She Sounded Flustered
Posted January 12, 2010
on:- In: Posts
- 8 Comments
Well, I am not sure how I felt about this one. In my mind, making room for the stuttering means that I am supposed to be able to take both the good and the bad. Take it in stride. Listen, let it in, see what it can teach me.
One of my office mates, Pat, casually mentioned a comment that a friend had shared with her. Her friend had called Pat at the office and while chatting asked if we had a new receptionist. Pat said she explained no, there wasn’t a new receptionist. That I (me!) was helping out by answering the phones. Pat’s friend asked her if I was OK, as I had “sounded flustered” when I answered her call. Pat said she explained to her friend that I was just new to answering the phones and that I was doing fine.

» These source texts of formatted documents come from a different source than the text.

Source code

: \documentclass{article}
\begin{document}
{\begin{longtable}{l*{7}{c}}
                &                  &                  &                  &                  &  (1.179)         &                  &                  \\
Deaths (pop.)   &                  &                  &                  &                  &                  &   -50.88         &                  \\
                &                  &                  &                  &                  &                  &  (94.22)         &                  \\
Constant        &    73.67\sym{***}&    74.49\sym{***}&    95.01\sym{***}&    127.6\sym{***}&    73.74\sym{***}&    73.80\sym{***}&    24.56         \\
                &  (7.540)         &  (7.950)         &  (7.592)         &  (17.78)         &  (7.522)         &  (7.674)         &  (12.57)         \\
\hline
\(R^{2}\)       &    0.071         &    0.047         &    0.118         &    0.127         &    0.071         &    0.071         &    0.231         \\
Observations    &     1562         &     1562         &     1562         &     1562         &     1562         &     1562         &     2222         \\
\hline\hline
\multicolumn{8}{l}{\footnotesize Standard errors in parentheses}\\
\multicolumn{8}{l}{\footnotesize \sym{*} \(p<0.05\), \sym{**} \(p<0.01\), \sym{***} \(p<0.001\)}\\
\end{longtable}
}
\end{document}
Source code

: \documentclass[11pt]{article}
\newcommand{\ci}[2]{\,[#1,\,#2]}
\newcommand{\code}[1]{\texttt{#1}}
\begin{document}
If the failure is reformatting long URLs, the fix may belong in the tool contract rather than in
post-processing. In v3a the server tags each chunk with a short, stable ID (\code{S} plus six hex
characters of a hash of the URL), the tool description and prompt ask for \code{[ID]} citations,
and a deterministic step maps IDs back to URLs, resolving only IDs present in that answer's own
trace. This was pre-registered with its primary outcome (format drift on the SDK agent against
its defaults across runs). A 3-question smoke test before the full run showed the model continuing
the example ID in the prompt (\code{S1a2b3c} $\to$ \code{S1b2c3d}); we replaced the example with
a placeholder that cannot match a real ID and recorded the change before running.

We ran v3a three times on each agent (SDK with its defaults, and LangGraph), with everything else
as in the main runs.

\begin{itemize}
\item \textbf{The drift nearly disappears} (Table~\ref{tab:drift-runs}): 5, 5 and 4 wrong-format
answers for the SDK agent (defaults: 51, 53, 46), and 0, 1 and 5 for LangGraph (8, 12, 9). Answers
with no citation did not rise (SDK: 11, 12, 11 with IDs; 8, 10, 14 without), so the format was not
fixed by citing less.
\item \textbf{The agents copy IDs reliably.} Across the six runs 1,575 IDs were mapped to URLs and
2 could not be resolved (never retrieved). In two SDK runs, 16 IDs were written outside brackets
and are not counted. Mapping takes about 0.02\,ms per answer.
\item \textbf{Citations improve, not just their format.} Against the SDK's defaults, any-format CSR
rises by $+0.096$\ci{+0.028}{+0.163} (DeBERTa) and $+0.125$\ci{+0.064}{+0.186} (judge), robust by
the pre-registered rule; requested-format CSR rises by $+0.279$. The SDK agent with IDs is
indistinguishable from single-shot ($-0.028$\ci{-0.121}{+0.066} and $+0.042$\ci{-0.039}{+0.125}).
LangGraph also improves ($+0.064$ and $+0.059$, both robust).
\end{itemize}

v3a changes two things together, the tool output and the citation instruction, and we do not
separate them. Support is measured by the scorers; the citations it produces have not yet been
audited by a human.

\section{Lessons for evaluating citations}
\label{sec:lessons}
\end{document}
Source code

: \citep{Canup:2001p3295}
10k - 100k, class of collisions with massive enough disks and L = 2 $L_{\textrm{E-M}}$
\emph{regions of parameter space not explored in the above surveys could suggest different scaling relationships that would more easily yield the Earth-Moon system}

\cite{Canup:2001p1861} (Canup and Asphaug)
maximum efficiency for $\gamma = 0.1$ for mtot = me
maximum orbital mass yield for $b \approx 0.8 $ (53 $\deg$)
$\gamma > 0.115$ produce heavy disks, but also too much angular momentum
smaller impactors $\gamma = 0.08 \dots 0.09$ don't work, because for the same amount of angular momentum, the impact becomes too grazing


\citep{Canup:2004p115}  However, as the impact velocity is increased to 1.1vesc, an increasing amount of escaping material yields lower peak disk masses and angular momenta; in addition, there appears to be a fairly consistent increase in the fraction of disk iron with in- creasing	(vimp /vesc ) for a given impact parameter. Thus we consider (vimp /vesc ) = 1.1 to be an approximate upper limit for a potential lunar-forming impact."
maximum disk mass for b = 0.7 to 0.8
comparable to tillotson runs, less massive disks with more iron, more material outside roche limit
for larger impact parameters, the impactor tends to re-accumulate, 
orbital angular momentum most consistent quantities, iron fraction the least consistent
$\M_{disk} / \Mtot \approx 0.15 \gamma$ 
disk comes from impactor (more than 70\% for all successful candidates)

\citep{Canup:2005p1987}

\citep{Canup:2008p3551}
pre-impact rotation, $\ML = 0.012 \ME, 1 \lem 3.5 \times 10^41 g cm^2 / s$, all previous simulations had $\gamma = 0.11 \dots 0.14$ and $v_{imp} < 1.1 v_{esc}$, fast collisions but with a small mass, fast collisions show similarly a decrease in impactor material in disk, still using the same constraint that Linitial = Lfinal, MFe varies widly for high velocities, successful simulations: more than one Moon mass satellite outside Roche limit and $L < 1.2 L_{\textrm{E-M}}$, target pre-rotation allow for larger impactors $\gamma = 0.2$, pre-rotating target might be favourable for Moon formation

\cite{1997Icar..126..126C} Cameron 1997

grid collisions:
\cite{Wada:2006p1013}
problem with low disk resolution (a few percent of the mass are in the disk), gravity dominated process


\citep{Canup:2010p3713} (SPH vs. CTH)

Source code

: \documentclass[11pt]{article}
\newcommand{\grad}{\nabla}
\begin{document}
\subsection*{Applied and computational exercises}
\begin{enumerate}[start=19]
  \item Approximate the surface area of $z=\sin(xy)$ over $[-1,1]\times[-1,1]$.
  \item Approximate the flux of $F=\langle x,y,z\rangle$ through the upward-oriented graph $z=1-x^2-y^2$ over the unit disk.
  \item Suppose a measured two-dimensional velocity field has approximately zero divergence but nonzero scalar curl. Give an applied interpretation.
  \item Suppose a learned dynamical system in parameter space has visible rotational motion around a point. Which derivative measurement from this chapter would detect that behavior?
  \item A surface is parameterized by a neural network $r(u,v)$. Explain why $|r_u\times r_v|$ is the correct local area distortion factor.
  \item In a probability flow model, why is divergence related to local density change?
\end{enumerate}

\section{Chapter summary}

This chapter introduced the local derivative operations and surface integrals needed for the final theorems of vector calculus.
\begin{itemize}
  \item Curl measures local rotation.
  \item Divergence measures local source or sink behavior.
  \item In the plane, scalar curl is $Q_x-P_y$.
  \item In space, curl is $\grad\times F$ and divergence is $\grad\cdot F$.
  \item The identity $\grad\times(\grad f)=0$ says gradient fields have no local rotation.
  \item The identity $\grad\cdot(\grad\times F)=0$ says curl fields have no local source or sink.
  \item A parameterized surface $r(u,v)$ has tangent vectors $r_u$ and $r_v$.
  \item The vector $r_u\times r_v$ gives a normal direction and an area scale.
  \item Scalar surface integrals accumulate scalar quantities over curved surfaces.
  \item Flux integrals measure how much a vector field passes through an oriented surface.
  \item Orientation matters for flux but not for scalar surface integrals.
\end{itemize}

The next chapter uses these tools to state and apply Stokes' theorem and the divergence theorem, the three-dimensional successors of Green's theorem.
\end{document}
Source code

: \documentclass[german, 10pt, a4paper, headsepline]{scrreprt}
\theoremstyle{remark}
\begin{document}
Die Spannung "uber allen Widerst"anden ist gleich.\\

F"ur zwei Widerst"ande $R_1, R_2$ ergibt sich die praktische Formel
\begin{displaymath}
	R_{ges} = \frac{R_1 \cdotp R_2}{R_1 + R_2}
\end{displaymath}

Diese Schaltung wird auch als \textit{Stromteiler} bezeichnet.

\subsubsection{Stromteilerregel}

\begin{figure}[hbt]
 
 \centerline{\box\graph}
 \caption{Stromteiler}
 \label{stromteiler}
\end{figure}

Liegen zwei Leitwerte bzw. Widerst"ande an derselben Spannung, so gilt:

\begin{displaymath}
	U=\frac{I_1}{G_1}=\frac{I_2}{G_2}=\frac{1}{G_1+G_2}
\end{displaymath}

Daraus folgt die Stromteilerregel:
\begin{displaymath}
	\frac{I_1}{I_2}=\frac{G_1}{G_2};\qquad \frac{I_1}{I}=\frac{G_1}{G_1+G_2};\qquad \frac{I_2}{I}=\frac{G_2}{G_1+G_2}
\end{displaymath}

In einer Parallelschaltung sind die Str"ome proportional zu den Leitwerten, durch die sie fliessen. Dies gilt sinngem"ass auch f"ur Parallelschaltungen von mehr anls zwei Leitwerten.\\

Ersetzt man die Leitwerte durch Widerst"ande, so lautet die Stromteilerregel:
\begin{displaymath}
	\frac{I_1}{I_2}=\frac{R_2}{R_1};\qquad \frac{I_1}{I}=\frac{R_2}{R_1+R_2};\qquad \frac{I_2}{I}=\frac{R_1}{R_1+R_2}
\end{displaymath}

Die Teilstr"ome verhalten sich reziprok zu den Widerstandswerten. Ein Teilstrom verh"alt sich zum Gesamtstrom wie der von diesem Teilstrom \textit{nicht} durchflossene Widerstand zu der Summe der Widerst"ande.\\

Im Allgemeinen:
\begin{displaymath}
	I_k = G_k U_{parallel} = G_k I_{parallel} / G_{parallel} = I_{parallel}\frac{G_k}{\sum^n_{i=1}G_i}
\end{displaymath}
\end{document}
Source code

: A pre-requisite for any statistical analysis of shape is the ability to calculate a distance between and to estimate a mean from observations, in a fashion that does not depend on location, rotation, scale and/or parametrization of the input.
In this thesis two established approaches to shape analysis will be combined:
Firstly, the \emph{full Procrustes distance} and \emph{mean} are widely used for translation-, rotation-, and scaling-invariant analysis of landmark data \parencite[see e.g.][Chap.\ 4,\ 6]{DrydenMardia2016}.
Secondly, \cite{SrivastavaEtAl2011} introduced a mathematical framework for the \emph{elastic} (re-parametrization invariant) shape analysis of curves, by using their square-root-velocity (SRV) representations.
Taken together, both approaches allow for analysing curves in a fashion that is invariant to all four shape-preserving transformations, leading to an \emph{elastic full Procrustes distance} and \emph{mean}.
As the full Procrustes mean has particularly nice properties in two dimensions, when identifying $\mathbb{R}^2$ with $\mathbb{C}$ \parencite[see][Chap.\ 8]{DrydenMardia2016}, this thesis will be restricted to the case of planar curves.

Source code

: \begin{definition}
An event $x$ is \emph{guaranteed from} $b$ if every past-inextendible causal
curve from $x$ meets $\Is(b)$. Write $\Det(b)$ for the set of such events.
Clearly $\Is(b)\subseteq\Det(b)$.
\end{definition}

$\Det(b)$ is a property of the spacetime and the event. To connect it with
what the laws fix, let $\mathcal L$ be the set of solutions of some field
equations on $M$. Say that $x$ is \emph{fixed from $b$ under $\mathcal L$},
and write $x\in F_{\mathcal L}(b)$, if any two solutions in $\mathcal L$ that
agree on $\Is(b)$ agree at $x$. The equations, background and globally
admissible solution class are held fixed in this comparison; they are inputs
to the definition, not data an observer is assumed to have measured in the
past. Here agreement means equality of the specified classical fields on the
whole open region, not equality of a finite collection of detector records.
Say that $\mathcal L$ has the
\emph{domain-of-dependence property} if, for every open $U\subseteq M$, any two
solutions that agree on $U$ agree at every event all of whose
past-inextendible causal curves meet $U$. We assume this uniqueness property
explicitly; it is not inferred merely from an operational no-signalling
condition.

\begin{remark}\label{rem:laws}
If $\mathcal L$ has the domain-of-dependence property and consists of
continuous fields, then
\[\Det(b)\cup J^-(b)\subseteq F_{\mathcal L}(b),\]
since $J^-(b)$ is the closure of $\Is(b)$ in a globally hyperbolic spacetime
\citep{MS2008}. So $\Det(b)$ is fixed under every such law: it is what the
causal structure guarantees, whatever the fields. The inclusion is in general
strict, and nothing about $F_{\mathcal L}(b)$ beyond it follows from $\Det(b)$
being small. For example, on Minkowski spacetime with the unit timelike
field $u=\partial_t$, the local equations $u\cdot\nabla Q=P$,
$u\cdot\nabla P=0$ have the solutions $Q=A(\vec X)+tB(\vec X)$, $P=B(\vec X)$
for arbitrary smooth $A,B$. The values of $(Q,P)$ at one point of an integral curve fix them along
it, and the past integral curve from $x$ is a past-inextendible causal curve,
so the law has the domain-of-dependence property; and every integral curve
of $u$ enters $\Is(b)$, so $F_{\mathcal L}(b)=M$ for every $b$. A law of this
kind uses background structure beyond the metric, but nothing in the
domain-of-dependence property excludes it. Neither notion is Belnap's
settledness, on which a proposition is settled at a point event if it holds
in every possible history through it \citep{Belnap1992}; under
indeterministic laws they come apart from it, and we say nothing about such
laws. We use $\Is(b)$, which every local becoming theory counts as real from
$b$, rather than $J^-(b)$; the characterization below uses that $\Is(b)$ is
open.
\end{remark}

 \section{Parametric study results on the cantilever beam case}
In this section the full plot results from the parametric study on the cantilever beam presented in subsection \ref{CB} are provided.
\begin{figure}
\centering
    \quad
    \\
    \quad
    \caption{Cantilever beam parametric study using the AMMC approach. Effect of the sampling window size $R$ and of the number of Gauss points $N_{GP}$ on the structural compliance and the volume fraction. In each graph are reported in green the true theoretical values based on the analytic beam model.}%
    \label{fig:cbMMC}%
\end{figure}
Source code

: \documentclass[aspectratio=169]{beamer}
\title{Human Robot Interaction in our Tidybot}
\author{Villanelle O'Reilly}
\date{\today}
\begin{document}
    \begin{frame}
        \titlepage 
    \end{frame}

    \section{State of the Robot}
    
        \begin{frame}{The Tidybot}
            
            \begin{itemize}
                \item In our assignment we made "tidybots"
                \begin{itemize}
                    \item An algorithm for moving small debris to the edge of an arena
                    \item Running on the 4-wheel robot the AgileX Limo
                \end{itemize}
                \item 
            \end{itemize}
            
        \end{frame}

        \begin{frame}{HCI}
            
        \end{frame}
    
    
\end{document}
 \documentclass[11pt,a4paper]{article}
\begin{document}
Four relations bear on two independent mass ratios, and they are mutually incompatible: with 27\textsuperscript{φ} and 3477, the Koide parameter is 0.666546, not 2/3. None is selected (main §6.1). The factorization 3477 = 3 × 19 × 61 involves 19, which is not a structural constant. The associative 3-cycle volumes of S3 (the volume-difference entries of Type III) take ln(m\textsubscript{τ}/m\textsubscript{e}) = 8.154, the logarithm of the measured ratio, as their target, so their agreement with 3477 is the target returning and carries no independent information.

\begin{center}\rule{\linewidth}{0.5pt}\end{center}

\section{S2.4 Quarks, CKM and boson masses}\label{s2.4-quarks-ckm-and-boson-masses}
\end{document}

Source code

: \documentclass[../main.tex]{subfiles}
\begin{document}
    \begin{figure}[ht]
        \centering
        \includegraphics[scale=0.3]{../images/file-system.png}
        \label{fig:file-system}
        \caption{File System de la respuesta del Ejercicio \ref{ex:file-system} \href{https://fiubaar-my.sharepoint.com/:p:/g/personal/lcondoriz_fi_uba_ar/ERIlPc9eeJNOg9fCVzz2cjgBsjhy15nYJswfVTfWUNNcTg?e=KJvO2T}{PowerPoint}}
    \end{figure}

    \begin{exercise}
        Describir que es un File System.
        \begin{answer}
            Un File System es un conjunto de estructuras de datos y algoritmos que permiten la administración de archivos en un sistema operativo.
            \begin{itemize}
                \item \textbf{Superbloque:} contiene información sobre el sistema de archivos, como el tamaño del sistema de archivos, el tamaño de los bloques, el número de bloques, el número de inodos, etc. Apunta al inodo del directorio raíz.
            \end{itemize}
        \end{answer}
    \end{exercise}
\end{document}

I remember Friday afternoon was very busy, but I actually felt more at ease handling the phones as I had done it for most of the week. I was pretty sure that I had stuttered while answering her call. As Pat told me this, rather out of the blue, I remember thinking, “what did Pat think” when her friend said I sounded flustered. Did Pat tell her friend that I stutter, and that was probably what she heard? Or did she not mention it because she was embarrassed? Or did the friend mention it and Pat didn’t want to tell me?
I found myself thinking about this much more than I probably should have. Obviously, since I am also writing about it. Is that how stuttering on the phone sounds? Like I am flustered? Why didn’t she tell me Friday? Why did she tell me at all?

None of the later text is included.